On n’entend même pas d’une oreille que le président en exercice de l’Etat du Cameroun pourrait ne pas se présenter à la prochaine élection présidentielle. Les petits plats se mettent progressivement dans les grands pour assurer un plébiscite au candidat naturel du Rassemblement Démocratique du Peuple Camerounais (RDPC).
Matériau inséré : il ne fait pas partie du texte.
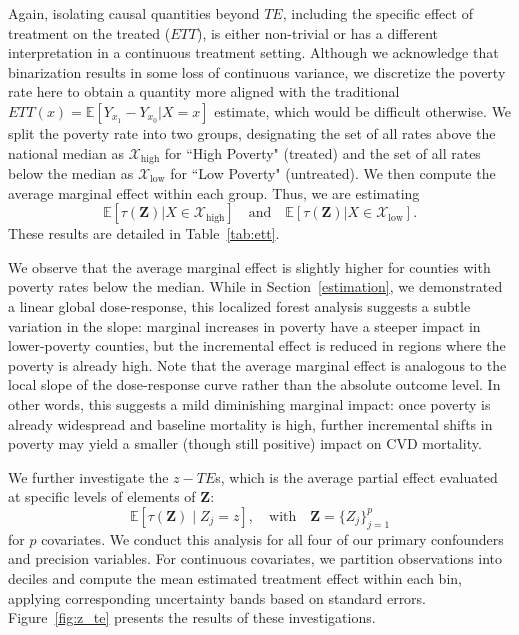 \documentclass{article}
\theoremstyle{plain}
\theoremstyle{definition}
\theoremstyle{remark}
\begin{document}
Again, isolating causal quantities beyond $TE$, including the specific effect of treatment 
on the treated ($ETT$), is either non-trivial or has a different interpretation in a continuous treatment setting.
Although we acknowledge that binarization results in some loss of continuous variance, 
we discretize the poverty rate here to obtain a quantity more aligned with the traditional $ETT(x) = \mathbb E[Y_{x_1}-Y_{x_0}|X=x]$ estimate, which would be difficult otherwise. We split the poverty rate into two groups, designating the set of all rates above 
the national median as $\mathcal X_{\text{high}}$ for ``High Poverty" (treated) and the set of all rates below the median 
as $\mathcal X_{\text{low} }$ for ``Low Poverty" (untreated). We then compute the average marginal effect 
within each group. Thus, we are estimating $$\mathbb E[\tau(\mathbf Z)|X \in \mathcal X_{\text{high}}] \quad \text{and} \quad
\mathbb E[\tau(\mathbf Z)|X \in \mathcal X_{\text{low}}].$$
These results are detailed in Table~\ref{tab:ett}.

We observe that the average marginal effect is slightly higher for counties 
with poverty rates below the median. While in 
Section~\ref{estimation}, we demonstrated a linear global dose-response, 
this localized forest analysis suggests a subtle variation in the slope: 
marginal increases in poverty have a steeper impact in 
lower-poverty counties, but the incremental effect is reduced 
in regions where the poverty is already high. Note that the average marginal effect is analogous to the local 
slope of the dose-response curve rather than the absolute outcome level.
In other words, this suggests a mild diminishing marginal impact: once poverty is 
already widespread and baseline mortality is high, further incremental shifts 
in poverty may yield a smaller (though still positive) impact on CVD 
mortality.



We further investigate the $z-TE$s, which is the average partial effect 
evaluated at specific levels of elements of $\mathbf{Z}$: $$\mathbb{E}[\tau(\mathbf{Z}) \mid Z_j = z], \quad \text{with} \quad\mathbf{Z} = \{Z_j\}_{j=1}^p$$ for $p$ covariates. We conduct this 
analysis for all four of our primary confounders and precision variables. For 
continuous covariates, we partition observations into deciles and compute the 
mean estimated treatment effect within each bin, applying corresponding 
uncertainty bands based on standard errors. Figure~\ref{fig:z_te} presents 
the results of these investigations.
\end{document}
Un militant du RDPC dans les Monts Mandara

Paradoxalement, ses «42 ans de règne sans partage» semblent plutôt être le slogan fédérateur pour ses partisans. Un sexagénaire rencontré à Makoulbé et qui se fait délibérément appeler «militant de première heure» ne va pas du dos de la cuillère pour dire ses pressentiments. À la simple évocation du sujet sur l’alternance au sommet de l’Etat, il soutient qu’ «il est plutôt aisé de prendre ses quartiers sous l’ombre d’un arbre fruitier que de divaguer à la recherche de jeunes plants dont la production fruitière pourrait être incertaine».
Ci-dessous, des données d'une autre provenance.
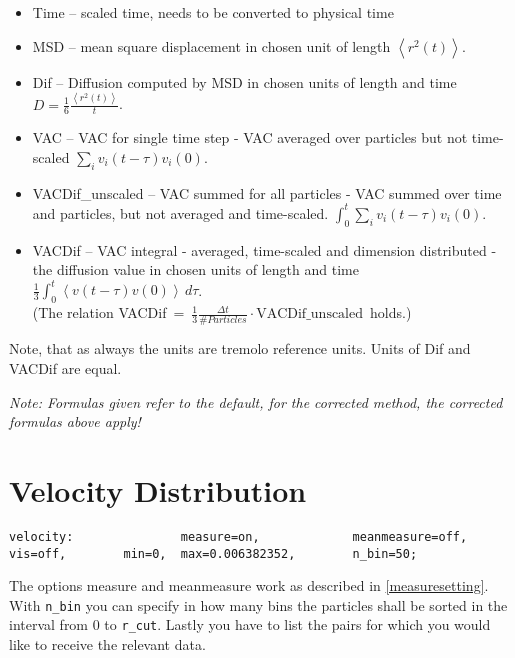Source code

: \begin{itemize}
\item Time -- scaled time, needs to be converted to physical time

\item MSD -- mean square displacement in chosen unit of length $\left<r^2(t)\right>$.

\item Dif -- Diffusion computed by MSD in chosen units of length and time  $D = \frac{1}{6} \frac{\left<r^2(t)\right>}{t}$.

\item VAC -- VAC for single time step - VAC averaged over particles but not time-scaled $\sum_iv_i(t-\tau) v_i(0) $.

\item VACDif\_unscaled -- VAC summed for all particles - VAC summed over time and particles, but not averaged and time-scaled. $\int_0^t \sum_i v_i(t-\tau) v_i(0) $.

\item VACDif -- VAC integral - averaged, time-scaled and dimension distributed - the diffusion value in chosen units of length and time $\frac{1}{3} \int_0^t \left< v(t-\tau) v(0) \right> \, d\tau$.\\
(The relation \mbox{VACDif = $\frac{1}{3} \frac{\Delta t}{\# Particles} \cdot \text{VACDif\_unscaled}$ }holds.)
\end{itemize}
Note, that as always the units are tremolo reference units. Units of Dif and VACDif are equal.

\emph{Note: Formulas given refer to the default, for the corrected method, the corrected formulas above apply!}



\section{Velocity Distribution}

\begin{lstlisting}
velocity:               measure=on,             meanmeasure=off,                vis=off,        min=0,  max=0.006382352,        n_bin=50;
\end{lstlisting}

The options measure and meanmeasure work as described in \ref{measuresetting}.
With {\tt n\_bin} you can specify in how many bins the particles shall be sorted in the interval from 0 to {\tt r\_cut}. Lastly you have to list the pairs for which you would like to receive the relevant data.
Lorsqu’on discute avec des villageois, on comprend vite que les mentalités électorales sont clairement préparées à aller aux urnes pour le RDPC. Le militant d’un parti d’opposition rencontré à Godigon confit que «la tache sur le terrain n’est pas aisée. Les autres ont pris de l’avance sur nous. Nous parcourons de longues distances pour rencontrer nos militants. Nous utilisons les moyens de bord, nos motos. A chaque rencontre, il faut pouvoir entretenir les gens qui viennent nous écouter. Il faut pouvoir leur offrir un peu de bil-bil (bière de mil). Et ça se paye par nos poches. Et le plus souvent, nous n’avons pas cet argent. Le militantisme a un prix exorbitant pour nous en ces difficiles moments de récession économique où la tasse de mil coute déjà chère. Nos adversaires sont bien implantés partout où nous allons. C’est difficile de changer les mentalités».
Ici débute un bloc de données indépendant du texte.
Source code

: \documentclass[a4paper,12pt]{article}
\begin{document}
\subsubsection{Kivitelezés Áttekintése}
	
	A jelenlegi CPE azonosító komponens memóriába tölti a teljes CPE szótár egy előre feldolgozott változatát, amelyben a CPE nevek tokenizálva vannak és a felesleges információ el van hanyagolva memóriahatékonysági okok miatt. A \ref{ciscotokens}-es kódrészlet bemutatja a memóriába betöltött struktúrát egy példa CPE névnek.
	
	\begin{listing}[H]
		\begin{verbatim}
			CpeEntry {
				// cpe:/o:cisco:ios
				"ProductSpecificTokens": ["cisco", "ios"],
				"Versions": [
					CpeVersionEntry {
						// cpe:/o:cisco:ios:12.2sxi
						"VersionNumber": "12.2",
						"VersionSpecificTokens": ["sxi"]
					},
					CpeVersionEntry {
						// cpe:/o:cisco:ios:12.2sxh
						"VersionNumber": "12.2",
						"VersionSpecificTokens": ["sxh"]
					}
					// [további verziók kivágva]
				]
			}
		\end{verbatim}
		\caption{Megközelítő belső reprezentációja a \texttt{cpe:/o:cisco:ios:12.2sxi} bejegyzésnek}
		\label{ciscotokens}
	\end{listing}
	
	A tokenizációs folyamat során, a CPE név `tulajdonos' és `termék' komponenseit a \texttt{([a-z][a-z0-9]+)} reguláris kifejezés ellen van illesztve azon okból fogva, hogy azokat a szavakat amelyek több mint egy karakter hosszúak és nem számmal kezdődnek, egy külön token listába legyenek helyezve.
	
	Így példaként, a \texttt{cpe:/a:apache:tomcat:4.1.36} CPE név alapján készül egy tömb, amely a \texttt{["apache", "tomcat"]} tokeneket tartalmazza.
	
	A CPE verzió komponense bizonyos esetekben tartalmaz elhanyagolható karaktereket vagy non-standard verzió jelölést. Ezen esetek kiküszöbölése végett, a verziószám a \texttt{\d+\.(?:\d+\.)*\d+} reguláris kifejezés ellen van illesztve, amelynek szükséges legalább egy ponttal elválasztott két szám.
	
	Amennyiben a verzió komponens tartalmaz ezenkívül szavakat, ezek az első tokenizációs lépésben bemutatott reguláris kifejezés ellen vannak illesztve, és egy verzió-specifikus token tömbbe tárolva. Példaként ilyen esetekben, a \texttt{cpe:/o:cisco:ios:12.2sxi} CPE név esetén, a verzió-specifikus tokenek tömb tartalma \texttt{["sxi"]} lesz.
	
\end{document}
A Mora où une sorte d’union sacré semble déjà être fait autour du RDPC malgré le quiproquo qui a longtemps alimenté les débats sur la capacité de l’homme du Renouveau à tenir le bateau Cameroun, un conseiller municipal de la ville éponyme révèle que «nous vivons d’autres réalités ici. Des enjeux électoraux qui n’ont rien à voir avec ce que les autres vivent là-bas à Yaoundé. On ne voit les leaders de l’opposition ici que lorsque nous sommes à l’approche d’échéances électorales. Nous sortons progressivement d’un contexte sécuritaire traumatisant dans lequel nous avons beaucoup perdu. Et nous savons les qui ont toujours été là. Nous sommes prêts à accompagner la dynamique de développement enclenchée par le président de la république. Il s’est dit beaucoup de choses sur sa capacité à apporter une plus-value considérable au développement de notre pays. Mais nous avons obtenu des garanties qu’il est physiquement et moralement apte à assumer ses fonctions. Nous avons des doutes lorsque nous observons la hargne avec laquelle ces jeunes «loups politiques» sont prêts à tout pour mettre en œuvre leur idée du «chassement». Nous ne savons pas à quelle sauce nous serons mangés. J’estime donc que Biya demeure le moindre mal».


Les adeptes du parti de la flamme dans les massifs montagnards affutent leurs armes pour garantir un plébiscite à leur champion. «Nous sommes nombreux qui sommes partis de l’opposition pour se rallier au RDPC. Nous avons écouté le discours fédérateur du nouveau Maire de la ville de Mora. C’est lui qui nous a convaincu. Nous constatons une réelle synergie axée vers le développement et l’équité. C’est une véritable locomotive élitaire au service des plus faibles que draine le grand-frère Talba», renchérit un transfuge de l’Union Nationale pour la Démocratie et le Progrès (UNDP) devenu militant incontesté du RDPC. Autrefois, antre de l’opposition, la commune de Mora est devenue un bastion imprenable du parti de Biya. Jadis, kirdis des montagnes et islamo-mandara installés autour du Sultanat du Wandala, étaient confrontés à un duel de défiance. Aujourd’hui, ils forment un bloc autour du RDPC. «C’est notre seul gage de stabilité, le seul à qui nous pouvons confier nos vies en cette période pleine de tumultes. Nous n’avons pas un autre choix. Nous le soutiendrons», soutient Varvaré, un agent du comité de vigilance de Kourgui.